### The data
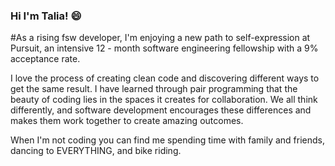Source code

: ### Hi I'm Talia! 😄

#As a rising fsw developer, I'm enjoying a new path to self-expression at Pursuit, an intensive 12 - month software engineering fellowship with a 9% acceptance rate. 

I love the process of creating clean code and discovering different ways to get the same result. I have learned through pair programming that the beauty of coding lies in the spaces it creates for collaboration. We all think differently, and software development encourages these differences and makes them work together to create amazing outcomes. 

When I'm not coding you can find me spending time with family and friends, dancing to EVERYTHING, and bike riding. 

<!--
**Tpichardo/Tpichardo** is a ✨ _special_ ✨ repository because its `README.md` (this file) appears on your GitHub profile.

Here are some ideas to get you started:

- 🔭 I’m currently working on ...
- 🌱 I’m currently learning ...
- 👯 I’m looking to collaborate on ...
- 🤔 I’m looking for help with ...
- 💬 Ask me about ...
- 📫 How to reach me: ...
- 😄 Pronouns: ...
- ⚡ Fun fact: ...
-->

### Work item
Among the lines of the material, find those that hold the word "looking" and copy them.

### Task output
- 👯 I’m looking to collaborate on ...
- 🤔 I’m looking for help with ...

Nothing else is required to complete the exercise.